Die Biathletin Jaqueline Mourão war die erste Sportlerin, die bei der diesjährigen Winterolympiade für Brasilien an den Start gegangen ist. Am Sonntag (9.2.) trat sie beim 7,5 Kilometer-Biathlon der Frauen an. Eine Medaille holte sie nicht, aber sie gewann die Sympathien ihrer Landsleute.
Stolz trug Jaqueline Mourão am Freitag die brasilianische Fahne durch das Olympiastadion „Fischt“ bei der Eröffnungszeremonie der olympischen Winterspiele im russischen Sotschi. Nervös sei sie gewesen, sagt sie, als sie die Flagge schwenkend vorbei am russischen Staatschef Putin und den zehntausenden Zuschauern trug. Ein bisschen nervös war sie sicherlich auch bei ihrer ersten Probe, dem 7,5 Kilometer-Sprint im Biathlon. Von 84 Teilnehmern belegte sie am Schluss den 77. Platz.

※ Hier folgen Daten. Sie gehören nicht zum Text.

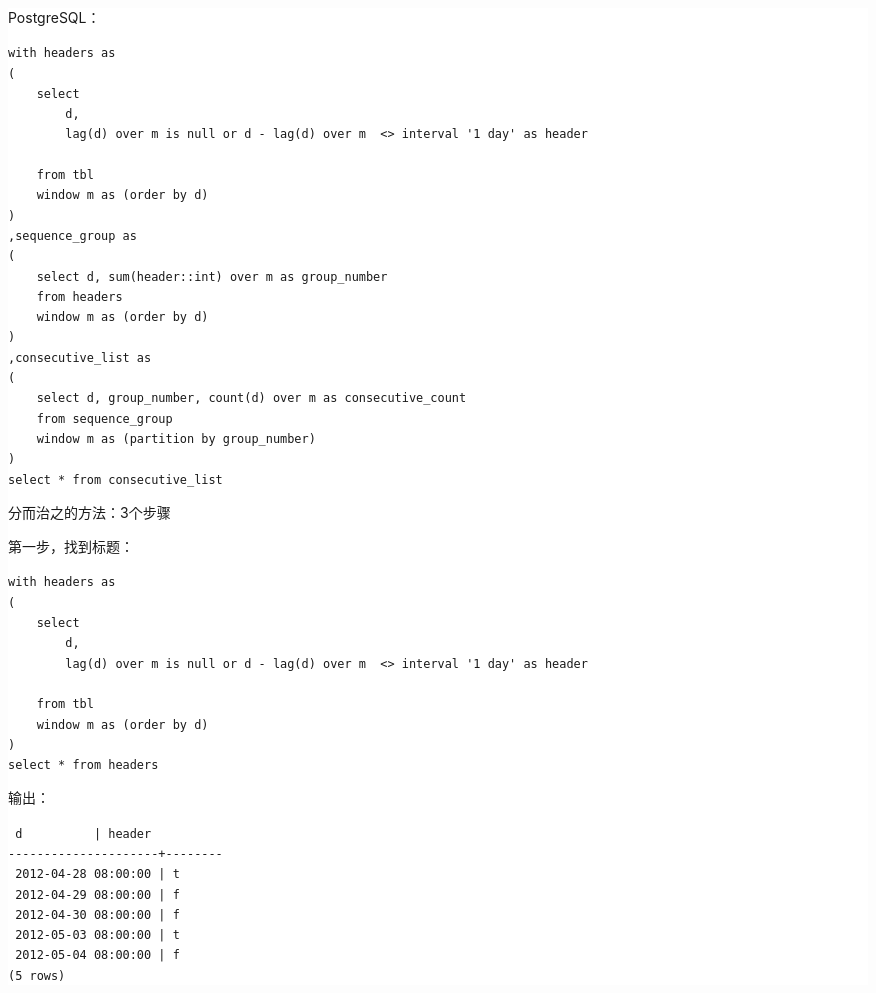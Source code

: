 PostgreSQL：

```
with headers as
(
    select 
        d,
        lag(d) over m is null or d - lag(d) over m  <> interval '1 day' as header

    from tbl
    window m as (order by d)
)      
,sequence_group as
(
    select d, sum(header::int) over m as group_number 
    from headers
    window m as (order by d)
)
,consecutive_list as
(
    select d, group_number, count(d) over m as consecutive_count
    from sequence_group 
    window m as (partition by group_number)
)
select * from consecutive_list 
```

分而治之的方法：3个步骤

第一步，找到标题：

```
with headers as
(
    select 
        d,
        lag(d) over m is null or d - lag(d) over m  <> interval '1 day' as header

    from tbl
    window m as (order by d)
)
select * from headers 
```

输出：

```
 d          | header 
---------------------+--------
 2012-04-28 08:00:00 | t
 2012-04-29 08:00:00 | f
 2012-04-30 08:00:00 | f
 2012-05-03 08:00:00 | t
 2012-05-04 08:00:00 | f
(5 rows) 
```
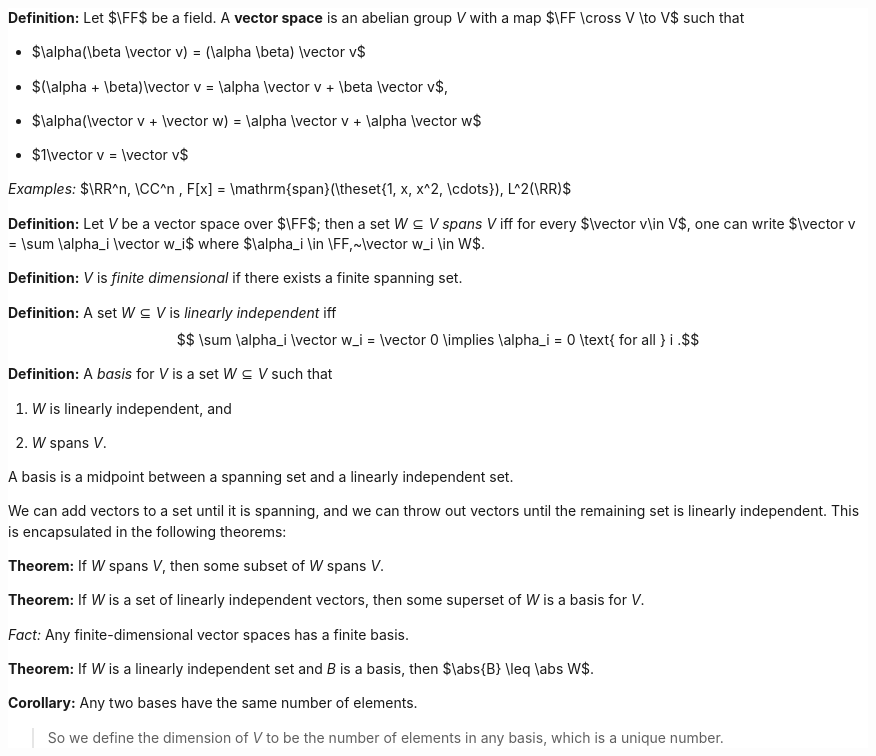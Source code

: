 **Definition:**
Let $\FF$ be a field.
A **vector space** is an abelian group $V$ with a map $\FF \cross V \to V$ such that

- $\alpha(\beta \vector v) = (\alpha \beta) \vector v$

- $(\alpha + \beta)\vector v = \alpha \vector v + \beta \vector v$,

- $\alpha(\vector v + \vector w) = \alpha \vector v + \alpha \vector w$

- $1\vector v = \vector v$

*Examples:*
$\RR^n, \CC^n , F[x] = \mathrm{span}(\theset{1, x, x^2, \cdots}), L^2(\RR)$

**Definition:**
Let $V$ be a vector space over $\FF$; then a set $W \subseteq V$ *spans* $V$ iff for every $\vector v\in V$, one can write $\vector v = \sum \alpha_i \vector w_i$ where $\alpha_i \in \FF,~\vector w_i \in W$.

**Definition:**
$V$ is *finite dimensional* if there exists a finite spanning set.

**Definition:**
A set $W \subseteq V$ is *linearly independent* iff
$$
\sum \alpha_i \vector w_i = \vector 0 \implies \alpha_i = 0 \text{ for all } i
.$$

**Definition:**
A *basis* for $V$ is a set $W \subseteq V$ such that

1. $W$ is linearly independent, and

2. $W$ spans $V$.

A basis is a midpoint between a spanning set and a linearly independent set.

We can add vectors to a set until it is spanning, and we can throw out vectors until the remaining set is linearly independent.
This is encapsulated in the following theorems:

**Theorem:**
If $W$ spans $V$, then some subset of $W$ spans $V$.

**Theorem:**
If $W$ is a set of linearly independent vectors, then some superset of $W$ is a basis for $V$.

*Fact:*
Any finite-dimensional vector spaces has a finite basis.

**Theorem:**
If $W$ is a linearly independent set and $B$ is a basis, then $\abs{B} \leq \abs W$.

**Corollary:**
Any two bases have the same number of elements.

> So we define the dimension of $V$ to be the number of elements in any basis, which is a unique number.
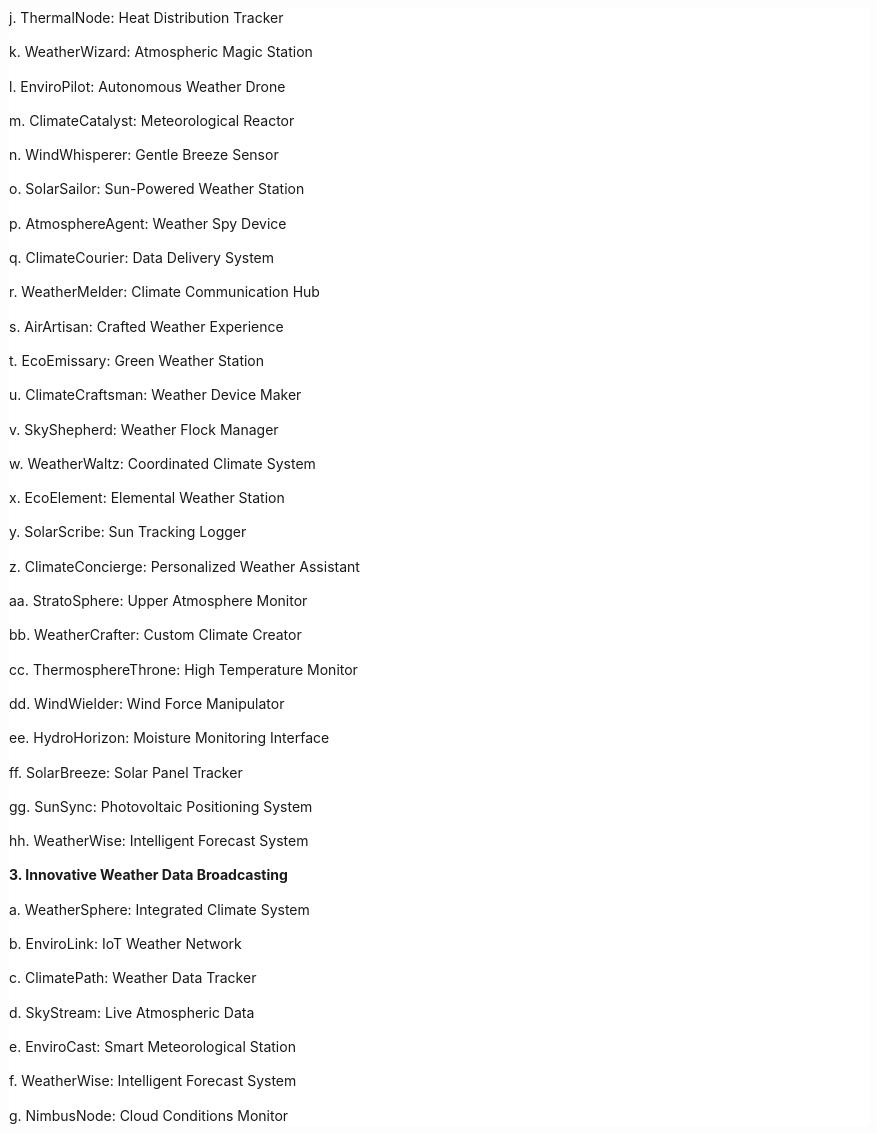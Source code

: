 j. ThermalNode: Heat Distribution Tracker

k. WeatherWizard: Atmospheric Magic Station

l. EnviroPilot: Autonomous Weather Drone

m. ClimateCatalyst: Meteorological Reactor

n. WindWhisperer: Gentle Breeze Sensor

o. SolarSailor: Sun-Powered Weather Station

p. AtmosphereAgent: Weather Spy Device

q. ClimateCourier: Data Delivery System

r. WeatherMelder: Climate Communication Hub

s. AirArtisan: Crafted Weather Experience

t. EcoEmissary: Green Weather Station

u. ClimateCraftsman: Weather Device Maker

v. SkyShepherd: Weather Flock Manager

w. WeatherWaltz: Coordinated Climate System

x. EcoElement: Elemental Weather Station

y. SolarScribe: Sun Tracking Logger

z. ClimateConcierge: Personalized Weather Assistant

aa. StratoSphere: Upper Atmosphere Monitor

bb. WeatherCrafter: Custom Climate Creator

cc. ThermosphereThrone: High Temperature Monitor

dd. WindWielder: Wind Force Manipulator

ee. HydroHorizon: Moisture Monitoring Interface

ff. SolarBreeze: Solar Panel Tracker

gg. SunSync: Photovoltaic Positioning System

hh. WeatherWise: Intelligent Forecast System

**3. Innovative Weather Data Broadcasting**

a. WeatherSphere: Integrated Climate System

b. EnviroLink: IoT Weather Network

c. ClimatePath: Weather Data Tracker

d. SkyStream: Live Atmospheric Data

e. EnviroCast: Smart Meteorological Station

f. WeatherWise: Intelligent Forecast System

g. NimbusNode: Cloud Conditions Monitor
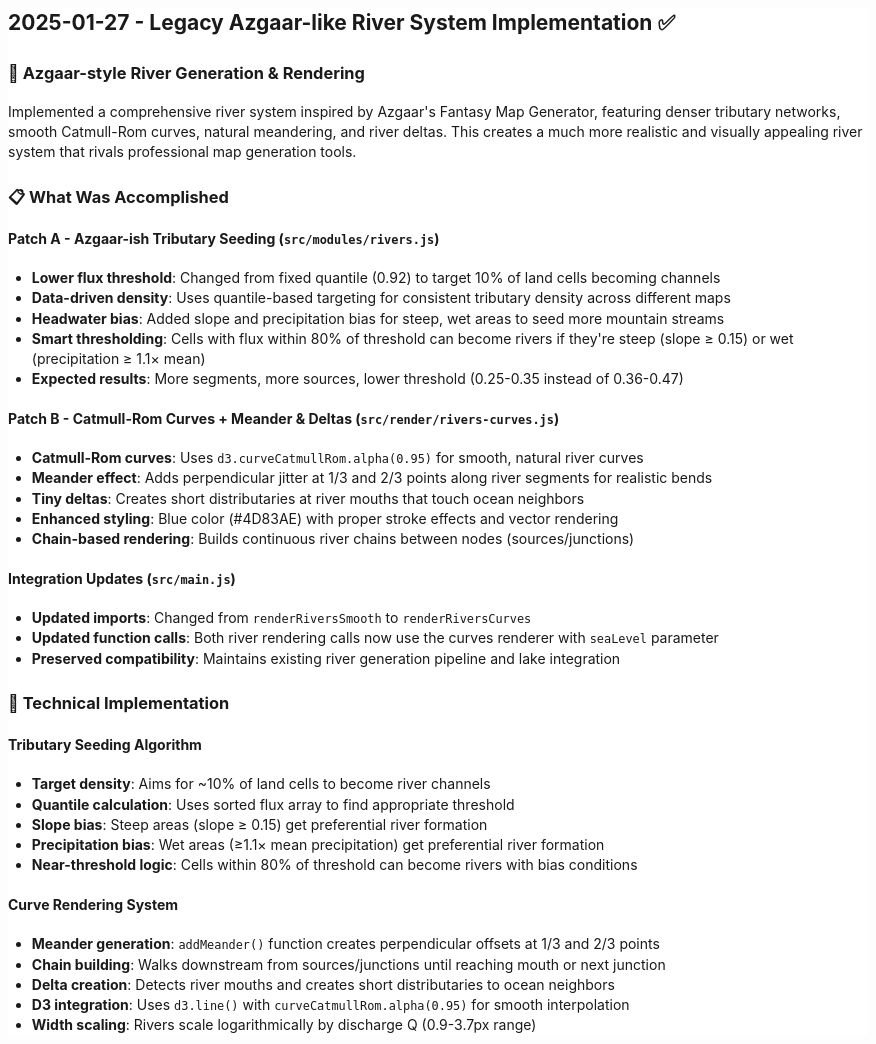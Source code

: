 ## 2025-01-27 - Legacy Azgaar-like River System Implementation ✅

### 🎯 **Azgaar-style River Generation & Rendering**
Implemented a comprehensive river system inspired by Azgaar's Fantasy Map Generator, featuring denser tributary networks, smooth Catmull-Rom curves, natural meandering, and river deltas. This creates a much more realistic and visually appealing river system that rivals professional map generation tools.

### 📋 **What Was Accomplished**

#### **Patch A - Azgaar-ish Tributary Seeding** (`src/modules/rivers.js`)
- **Lower flux threshold**: Changed from fixed quantile (0.92) to target 10% of land cells becoming channels
- **Data-driven density**: Uses quantile-based targeting for consistent tributary density across different maps
- **Headwater bias**: Added slope and precipitation bias for steep, wet areas to seed more mountain streams
- **Smart thresholding**: Cells with flux within 80% of threshold can become rivers if they're steep (slope ≥ 0.15) or wet (precipitation ≥ 1.1× mean)
- **Expected results**: More segments, more sources, lower threshold (0.25-0.35 instead of 0.36-0.47)

#### **Patch B - Catmull-Rom Curves + Meander & Deltas** (`src/render/rivers-curves.js`)
- **Catmull-Rom curves**: Uses `d3.curveCatmullRom.alpha(0.95)` for smooth, natural river curves
- **Meander effect**: Adds perpendicular jitter at 1/3 and 2/3 points along river segments for realistic bends
- **Tiny deltas**: Creates short distributaries at river mouths that touch ocean neighbors
- **Enhanced styling**: Blue color (#4D83AE) with proper stroke effects and vector rendering
- **Chain-based rendering**: Builds continuous river chains between nodes (sources/junctions)

#### **Integration Updates** (`src/main.js`)
- **Updated imports**: Changed from `renderRiversSmooth` to `renderRiversCurves`
- **Updated function calls**: Both river rendering calls now use the curves renderer with `seaLevel` parameter
- **Preserved compatibility**: Maintains existing river generation pipeline and lake integration

### 🔧 **Technical Implementation**

#### **Tributary Seeding Algorithm**
- **Target density**: Aims for ~10% of land cells to become river channels
- **Quantile calculation**: Uses sorted flux array to find appropriate threshold
- **Slope bias**: Steep areas (slope ≥ 0.15) get preferential river formation
- **Precipitation bias**: Wet areas (≥1.1× mean precipitation) get preferential river formation
- **Near-threshold logic**: Cells within 80% of threshold can become rivers with bias conditions

#### **Curve Rendering System**
- **Meander generation**: `addMeander()` function creates perpendicular offsets at 1/3 and 2/3 points
- **Chain building**: Walks downstream from sources/junctions until reaching mouth or next junction
- **Delta creation**: Detects river mouths and creates short distributaries to ocean neighbors
- **D3 integration**: Uses `d3.line()` with `curveCatmullRom.alpha(0.95)` for smooth interpolation
- **Width scaling**: Rivers scale logarithmically by discharge Q (0.9-3.7px range)
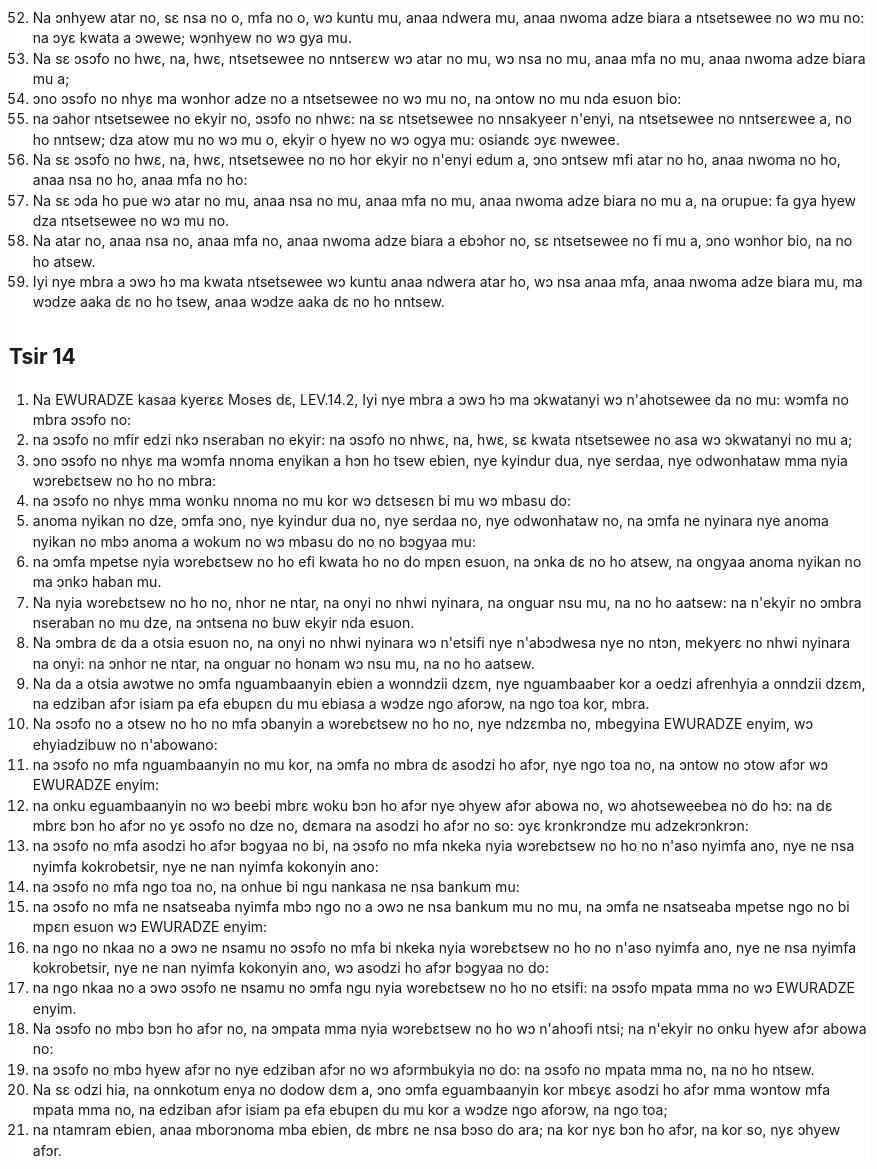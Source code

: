 52. Na ɔnhyew atar no, sɛ nsa no o, mfa no o, wɔ kuntu mu, anaa ndwera mu, anaa nwoma adze biara a ntsetsewee no wɔ mu no: na ɔyɛ kwata a ɔwewe; wɔnhyew no wɔ gya mu.
53. Na sɛ ɔsɔfo no hwɛ, na, hwɛ, ntsetsewee no nntserɛw wɔ atar no mu, wɔ nsa no mu, anaa mfa no mu, anaa nwoma adze biara mu a;
54. ɔno ɔsɔfo no nhyɛ ma wɔnhor adze no a ntsetsewee no wɔ mu no, na ɔntow no mu nda esuon bio:
55. na ɔahor ntsetsewee no ekyir no, ɔsɔfo no nhwɛ: na sɛ ntsetsewee no nnsakyeer n'enyi, na ntsetsewee no nntserɛwee a, no ho nntsew; dza atow mu no wɔ mu o, ekyir o hyew no wɔ ogya mu: osiandɛ ɔyɛ nwewee.
56. Na sɛ ɔsɔfo no hwɛ, na, hwɛ, ntsetsewee no no hor ekyir no n'enyi edum a, ɔno ɔntsew mfi atar no ho, anaa nwoma no ho, anaa nsa no ho, anaa mfa no ho:
57. Na sɛ ɔda ho pue wɔ atar no mu, anaa nsa no mu, anaa mfa no mu, anaa nwoma adze biara no mu a, na orupue: fa gya hyew dza ntsetsewee no wɔ mu no.
58. Na atar no, anaa nsa no, anaa mfa no, anaa nwoma adze biara a ebɔhor no, sɛ ntsetsewee no fi mu a, ɔno wɔnhor bio, na no ho atsew.
59. Iyi nye mbra a ɔwɔ hɔ ma kwata ntsetsewee wɔ kuntu anaa ndwera atar ho, wɔ nsa anaa mfa, anaa nwoma adze biara mu, ma wɔdze aaka dɛ no ho tsew, anaa wɔdze aaka dɛ no ho nntsew.

## Tsir 14

1. Na EWURADZE kasaa kyerɛɛ Moses dɛ,
LEV.14.2, Iyi nye mbra a ɔwɔ hɔ ma ɔkwatanyi wɔ n'ahotsewee da no mu: wɔmfa no mbra ɔsɔfo no:
3. na ɔsɔfo no mfir edzi nkɔ nseraban no ekyir: na ɔsɔfo no nhwɛ, na, hwɛ, sɛ kwata ntsetsewee no asa wɔ ɔkwatanyi no mu a;
4. ɔno ɔsɔfo no nhyɛ ma wɔmfa nnoma enyikan a hɔn ho tsew ebien, nye kyindur dua, nye serdaa, nye odwonhataw mma nyia wɔrebɛtsew no ho no mbra:
5. na ɔsɔfo no nhyɛ mma wonku nnoma no mu kor wɔ dɛtsesɛn bi mu wɔ mbasu do:
6. anoma nyikan no dze, ɔmfa ɔno, nye kyindur dua no, nye serdaa no, nye odwonhataw no, na ɔmfa ne nyinara nye anoma nyikan no mbɔ anoma a wokum no wɔ mbasu do no no bɔgyaa mu:
7. na ɔmfa mpetse nyia wɔrebɛtsew no ho efi kwata ho no do mpɛn esuon, na ɔnka dɛ no ho atsew, na ongyaa anoma nyikan no ma ɔnkɔ haban mu.
8. Na nyia wɔrebɛtsew no ho no, nhor ne ntar, na onyi no nhwi nyinara, na onguar nsu mu, na no ho aatsew: na n'ekyir no ɔmbra nseraban no mu dze, na ɔntsena no buw ekyir nda esuon.
9. Na ɔmbra dɛ da a otsia esuon no, na onyi no nhwi nyinara wɔ n'etsifi nye n'abɔdwesa nye no ntɔn, mekyerɛ no nhwi nyinara na onyi: na ɔnhor ne ntar, na onguar no honam wɔ nsu mu, na no ho aatsew.
10. Na da a otsia awɔtwe no ɔmfa nguambaanyin ebien a wonndzii dzɛm, nye nguambaaber kor a oedzi afrenhyia a onndzii dzɛm, na edziban afɔr isiam pa efa ebupɛn du mu ebiasa a wɔdze ngo aforɔw, na ngo toa kor, mbra.
11. Na ɔsɔfo no a ɔtsew no ho no mfa ɔbanyin a wɔrebɛtsew no ho no, nye ndzɛmba no, mbegyina EWURADZE enyim, wɔ ehyiadzibuw no n'abowano:
12. na ɔsɔfo no mfa nguambaanyin no mu kor, na ɔmfa no mbra dɛ asodzi ho afɔr, nye ngo toa no, na ɔntow no ɔtow afɔr wɔ EWURADZE enyim:
13. na onku eguambaanyin no wɔ beebi mbrɛ woku bɔn ho afɔr nye ɔhyew afɔr abowa no, wɔ ahotseweebea no do hɔ: na dɛ mbrɛ bɔn ho afɔr no yɛ ɔsɔfo no dze no, dɛmara na asodzi ho afɔr no so: ɔyɛ krɔnkrɔndze mu adzekrɔnkrɔn:
14. na ɔsɔfo no mfa asodzi ho afɔr bɔgyaa no bi, na ɔsɔfo no mfa nkeka nyia wɔrebɛtsew no ho no n'aso nyimfa ano, nye ne nsa nyimfa kokrobetsir, nye ne nan nyimfa kokonyin ano:
15. na ɔsɔfo no mfa ngo toa no, na onhue bi ngu nankasa ne nsa bankum mu:
16. na ɔsɔfo no mfa ne nsatseaba nyimfa mbɔ ngo no a ɔwɔ ne nsa bankum mu no mu, na ɔmfa ne nsatseaba mpetse ngo no bi mpɛn esuon wɔ EWURADZE enyim:
17. na ngo no nkaa no a ɔwɔ ne nsamu no ɔsɔfo no mfa bi nkeka nyia wɔrebɛtsew no ho no n'aso nyimfa ano, nye ne nsa nyimfa kokrobetsir, nye ne nan nyimfa kokonyin ano, wɔ asodzi ho afɔr bɔgyaa no do:
18. na ngo nkaa no a ɔwɔ ɔsɔfo ne nsamu no ɔmfa ngu nyia wɔrebɛtsew no ho no etsifi: na ɔsɔfo mpata mma no wɔ EWURADZE enyim.
19. Na ɔsɔfo no mbɔ bɔn ho afɔr no, na ɔmpata mma nyia wɔrebɛtsew no ho wɔ n'ahoɔfi ntsi; na n'ekyir no onku hyew afɔr abowa no:
20. na ɔsɔfo no mbɔ hyew afɔr no nye edziban afɔr no wɔ afɔrmbukyia no do: na ɔsɔfo no mpata mma no, na no ho ntsew.
21. Na sɛ odzi hia, na onnkotum enya no dodow dɛm a, ɔno ɔmfa eguambaanyin kor mbɛyɛ asodzi ho afɔr mma wɔntow mfa mpata mma no, na edziban afɔr isiam pa efa ebupɛn du mu kor a wɔdze ngo aforɔw, na ngo toa;
22. na ntamram ebien, anaa mborɔnoma mba ebien, dɛ mbrɛ ne nsa bɔso do ara; na kor nyɛ bɔn ho afɔr, na kor so, nyɛ ɔhyew afɔr.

Freilich hätte sich die 38-Jährige ein besseres Ergebnis gewünscht. Wer landet schon gerne auf den hinteren zehn Rängen? Doch Mourão kämpft um ein Lächeln, das sie dem Kameramann und den Menschen in ihrer Heimat schenkt, ihrer Heimat im tropischen Brasilien, wo derzeit in großen Teilen des Landes eine Hitzewelle alles versengt, während sie im kalten Sotschi durch den Schnee streift. “Ich bin glücklich”, sagt sie zu den Reportern. Immerhin gab es doch auch einige Mitbewerber, die beim Schießen schlechter getroffen haben als sie.
In den brasilianischen Medien wird ihr Ergebnis ein wenig relativiert. Schließlich sei es keine leichte Aufgabe, zuerst das Herz beim Langlauf zu einer Höchstleistung anzutreiben, und dann plötzlich anzuhalten und mit vollkommener Ruhe mit dem Karabiner auf eine Scheibe zu zielen. Der Biathlon ist auch nicht wirklich ein brasilianischer Sport, so wie das Beach-Volleyball oder der Fußball. Hinter der Bezeichnung Biathlon kann sich für viele Brasilianer alles Mögliche verbergen.
Also wird die Sportart erst einmal erklärt. Und so wird den Menschen daheim nahe gebracht, dass zunächst ein Langlaufsprint hingelegt werden muss und das Herz des Biathleten dabei bis zu 200 Mal in der Minute schlägt. Um das Herz zu beruhigen, und genau zielen zu können, seien dann eigentlich drei bis fünf Minuten notwendig, heißt es. Jaqueline Mourão hatte aber nur 20 Sekunden dafür zur Verfügung. Per Ski etliche Kilometer durch den Schnee hechten, anhalten, hinlegen, Gewehr anlegen, zielen, schießen und natürlich treffen – allein das zu leisten verdient schon einen gewissen Respekt. Dazu kommt, dass Jaqueline Mourão erst vor vier Jahren zu dieser nordischen Sportart kam.
Wie sie das bewältigt hat, mit dem Schießen, will der Reporter wissen. Den Atem anhalten, die Schmerzen in der Lunge vergessen und einfach an nichts denken, so habe sie versucht, ihr Herz zu beruhigen, erklärt die brasilianische Sportlerin. Sie ist die einzige Biathletin Südamerikas, die bei der diesjährigen Winterolympiade vertreten ist. Somit vertritt sie irgendwie auch einen halben Kontinent. Und sie ist eine Athletin mit einem guten Herzen, wie der Reporter zum Schluss des Interviews konstatiert. Auch wenn es nur der 77. Platz ist, den Jaqueline Mourão erreicht hat, die Sympathien ihrer Landsleute sind ihr dennoch sicher. Immerhin, sie war dabei, sie hat ihr Bestes gegeben, sie hat durchgehalten und das als erste brasilianische Biathletin, die bisher an olympischen Winterspielen teilgenommen hat.
Noch zweimal wird Jaqueline Mourão antreten. Am 11. Februar wird sie in der Langlauf-Disziplin dabei sein und am 14. beim nächsten Biathlon der Frauen.